:: Supplied information ::

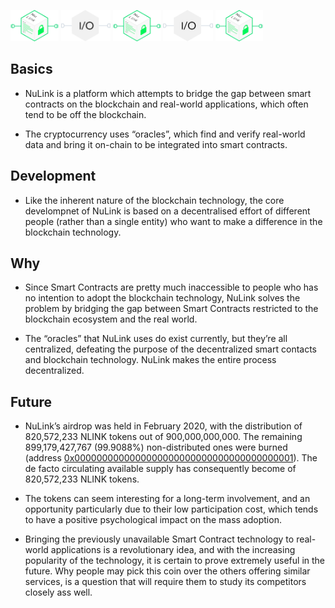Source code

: <img src="https://raw.githubusercontent.com/smartercontractkits/brand/master/artworks/socketed.png" height="50">&nbsp;<img src="https://raw.githubusercontent.com/smartercontractkits/brand/master/artworks/io.png" height="50">&nbsp;<img src="https://raw.githubusercontent.com/smartercontractkits/brand/master/artworks/socketed.png" height="50">&nbsp;<img src="https://raw.githubusercontent.com/smartercontractkits/brand/master/artworks/io.png" height="50">&nbsp;<img src="https://raw.githubusercontent.com/smartercontractkits/brand/master/artworks/socketed.png" height="50">

## Basics
* NuLink is a platform which attempts to bridge the gap between smart contracts on the blockchain and real-world applications, which often tend to be off the blockchain.

* The cryptocurrency uses “oracles”, which find and verify real-world data and bring it on-chain to be integrated into smart contracts.

## Development
* Like the inherent nature of the blockchain technology, the core develompnet of NuLink is based on a decentralised effort of different people (rather than a single entity) who want to make a difference in the blockchain technology.

## Why
* Since Smart Contracts are pretty much inaccessible to people who has no intention to adopt the blockchain technology, NuLink solves the problem by bridging the gap between Smart Contracts restricted to the blockchain ecosystem and the real world.

* The “oracles” that NuLink uses do exist currently, but they’re all centralized, defeating the purpose of the decentralized smart contacts and blockchain technology. NuLink makes the entire process decentralized.

## Future
* NuLink’s airdrop was held in February 2020, with the distribution of 820,572,233 NLINK tokens out of 900,000,000,000. The remaining 899,179,427,767 (99.9088%) non-distributed ones were burned (address [0x0000000000000000000000000000000000000001](https://etherscan.io/token/0x493c8d6a973246a7b26aa8ef4b1494867a825de5?a=0x0000000000000000000000000000000000000001)). The de facto circulating available supply has consequently become of 820,572,233 NLINK tokens.

* The tokens can seem interesting for a long-term involvement, and an opportunity particularly due to their low participation cost, which tends to have a positive psychological impact on the mass adoption.

* Bringing the previously unavailable Smart Contract technology to real-world applications is a revolutionary idea, and with the increasing popularity of the technology, it is certain to prove extremely useful in the future. Why people may pick this coin over the others offering similar services, is a question that will require them to study its competitors closely ass well.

:::

Would you repeat the material exactly, keeping out any pictures?

Source code

: <img src="https://raw.githubusercontent.com/smartercontractkits/brand/master/artworks/socketed.png" height="50">&nbsp;<img src="https://raw.githubusercontent.com/smartercontractkits/brand/master/artworks/io.png" height="50">&nbsp;<img src="https://raw.githubusercontent.com/smartercontractkits/brand/master/artworks/socketed.png" height="50">&nbsp;<img src="https://raw.githubusercontent.com/smartercontractkits/brand/master/artworks/io.png" height="50">&nbsp;<img src="https://raw.githubusercontent.com/smartercontractkits/brand/master/artworks/socketed.png" height="50">

## Basics
* NuLink is a platform which attempts to bridge the gap between smart contracts on the blockchain and real-world applications, which often tend to be off the blockchain.

* The cryptocurrency uses “oracles”, which find and verify real-world data and bring it on-chain to be integrated into smart contracts.

## Development
* Like the inherent nature of the blockchain technology, the core develompnet of NuLink is based on a decentralised effort of different people (rather than a single entity) who want to make a difference in the blockchain technology.

## Why
* Since Smart Contracts are pretty much inaccessible to people who has no intention to adopt the blockchain technology, NuLink solves the problem by bridging the gap between Smart Contracts restricted to the blockchain ecosystem and the real world.

* The “oracles” that NuLink uses do exist currently, but they’re all centralized, defeating the purpose of the decentralized smart contacts and blockchain technology. NuLink makes the entire process decentralized.

## Future
* NuLink’s airdrop was held in February 2020, with the distribution of 820,572,233 NLINK tokens out of 900,000,000,000. The remaining 899,179,427,767 (99.9088%) non-distributed ones were burned (address [0x0000000000000000000000000000000000000001](https://etherscan.io/token/0x493c8d6a973246a7b26aa8ef4b1494867a825de5?a=0x0000000000000000000000000000000000000001)). The de facto circulating available supply has consequently become of 820,572,233 NLINK tokens.

* The tokens can seem interesting for a long-term involvement, and an opportunity particularly due to their low participation cost, which tends to have a positive psychological impact on the mass adoption.

* Bringing the previously unavailable Smart Contract technology to real-world applications is a revolutionary idea, and with the increasing popularity of the technology, it is certain to prove extremely useful in the future. Why people may pick this coin over the others offering similar services, is a question that will require them to study its competitors closely ass well.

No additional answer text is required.